Caroline felt like an Olympic diver attempting a trick with a high degree of difficulty. If she pulled it off, she’d stand on the victors’ podium for sure. But if she failed, she risked braining herself on the diving board. At this point, a belly flop seemed likely. Even inevitable.
She consoled herself that she could go to another firm if things didn’t work out at Hale Stern. But the consolation fell flat. If she left too soon, she’d be seen as damaged goods. Her short stint at Hale Stern—or her gap in employment if she left the firm off her résumé—would be an indictment. She’d be lucky to find another position. And that meant she’d be stuck at home longer. In that house full of ghosts. Full of her uncle . . . She didn’t know if she could stand it.
All of which brought her back to her problem. The Heller article. Because of her inability to find anything else of use in the war room, her success or failure at Hale Stern had telescoped down to a single question: whether she could find Dr. Heller’s missing article. She’d pushed all her chips into the center of the table, gambling on finding it.
But she’d already tried the easy pathways to information about the article. To find it, she might need to try some . . . harder ones.
Her chest grew cold, as if a ghost had passed through her.
She knew the price of information. There were always ways to find things out. Some of those ways were legal. Some were not. She knew the lines of demarcation. After her father had been arrested for hacking, those lines were tattooed indelibly on her soul. Yes, Caroline knew the toll of information. The human toll. To herself. To those she’d loved . . .

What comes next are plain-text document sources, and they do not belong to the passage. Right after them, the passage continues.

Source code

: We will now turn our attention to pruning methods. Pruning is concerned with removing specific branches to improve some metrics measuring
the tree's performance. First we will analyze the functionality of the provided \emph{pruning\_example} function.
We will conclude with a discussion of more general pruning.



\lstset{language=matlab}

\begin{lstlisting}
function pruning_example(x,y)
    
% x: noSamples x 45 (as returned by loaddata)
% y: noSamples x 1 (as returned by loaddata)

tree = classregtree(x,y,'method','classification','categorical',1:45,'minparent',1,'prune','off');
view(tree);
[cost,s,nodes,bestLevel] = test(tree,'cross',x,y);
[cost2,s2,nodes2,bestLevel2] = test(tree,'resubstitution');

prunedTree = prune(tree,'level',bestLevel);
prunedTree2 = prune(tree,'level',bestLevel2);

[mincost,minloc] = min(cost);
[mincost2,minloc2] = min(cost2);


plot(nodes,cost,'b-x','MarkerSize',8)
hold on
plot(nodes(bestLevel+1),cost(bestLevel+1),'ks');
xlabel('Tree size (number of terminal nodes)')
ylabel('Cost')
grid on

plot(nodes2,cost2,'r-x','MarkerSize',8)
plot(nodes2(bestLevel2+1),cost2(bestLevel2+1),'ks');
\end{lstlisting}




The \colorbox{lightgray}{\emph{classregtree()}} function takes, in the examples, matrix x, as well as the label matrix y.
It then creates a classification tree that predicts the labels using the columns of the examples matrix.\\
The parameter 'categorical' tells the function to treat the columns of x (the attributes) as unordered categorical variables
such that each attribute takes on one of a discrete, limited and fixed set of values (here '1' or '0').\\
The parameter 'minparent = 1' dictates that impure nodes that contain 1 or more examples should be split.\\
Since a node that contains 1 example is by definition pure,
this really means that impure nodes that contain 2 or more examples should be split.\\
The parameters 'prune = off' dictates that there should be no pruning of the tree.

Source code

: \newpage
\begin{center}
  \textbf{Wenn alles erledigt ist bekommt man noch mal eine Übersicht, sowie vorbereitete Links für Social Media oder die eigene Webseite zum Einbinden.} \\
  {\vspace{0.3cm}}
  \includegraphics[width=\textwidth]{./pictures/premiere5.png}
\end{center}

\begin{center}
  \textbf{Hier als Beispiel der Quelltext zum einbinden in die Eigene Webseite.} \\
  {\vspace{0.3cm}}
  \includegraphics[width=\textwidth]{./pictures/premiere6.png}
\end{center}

She was fairly sure she could find the article through legal means, but the slope was a slippery one. She knew how addicting the hunt for information could become. How difficult it was to stop once she’d started . . . Even when prudence dictated caution, she’d shown herself heedless of the imperative to retreat from the hunt.
Caroline slowed her steps.
Glass windows beside office doors provided glimpses of the Hale Stern lawyers inside. As she passed each one, she studied their faces. Old faces and young. Male and female. Of myriad ethnicities. But all of them practiced at the pinnacle of the legal world. All of them had made a professional home at one of the most well-respected firms in the country.
Their offices reflected their success. Some, like Louis’s, were decorated with antiques. Brass fittings and carved walnut furniture. Persian rugs and elegant lamps. Others had opted for more modern trappings. Caroline idly wondered whether the partners received a decorating stipend or whether they paid for their furnishings themselves. They could certainly afford it.
Caroline stopped before an empty office. A small one. An associate’s office that contained only an oak desk and metal bookshelf holding the ubiquitous Code of Civil Procedure issued to all first-year associates. Beyond the sparse furnishings, a panoramic view of the San Gabriel Mountains rose up in the north.
She read the nameplate on the door:
G
REG
P
ORTOS
.
Pulling back as if touched by electricity, Caroline turned and hurried to her own office.
Before she began, Caroline shut her door. What she was about to do wasn’t forbidden. Subterfuge might be morally reprehensible, but no law barred it. Still, she didn’t want to explain her methods to anyone. People might judge. Even she herself could not escape the pang of conscience that settled in the pit of her stomach, a reminder of the dread she’d experienced the last time she’d dug too far for information . . .
Bringing her fingers to her laptop, she ran a search for Dr. Franklin Heller.
As before, dozens of obituaries appeared on the screen. But this time, she wasn’t interested in the details of the scientist’s death. Instead, she scrolled down until she found the information she sought: Dr. Heller was survived by his wife, Yvonne Heller.
Perhaps the dead scientist’s wife knew something about the article.
There was only one way to find out: she needed a phone number.
She hoped that finding it would be relatively simple.
As expected, she found nothing in the publicly available telephone databases. A general search for “Yvonne Heller” failed, too. It retrieved hundreds of pages. Too many to be useful.
Caroline knew she needed to limit the universe of results.
She restricted her results to Yvonne Hellers who lived in Los Angeles County.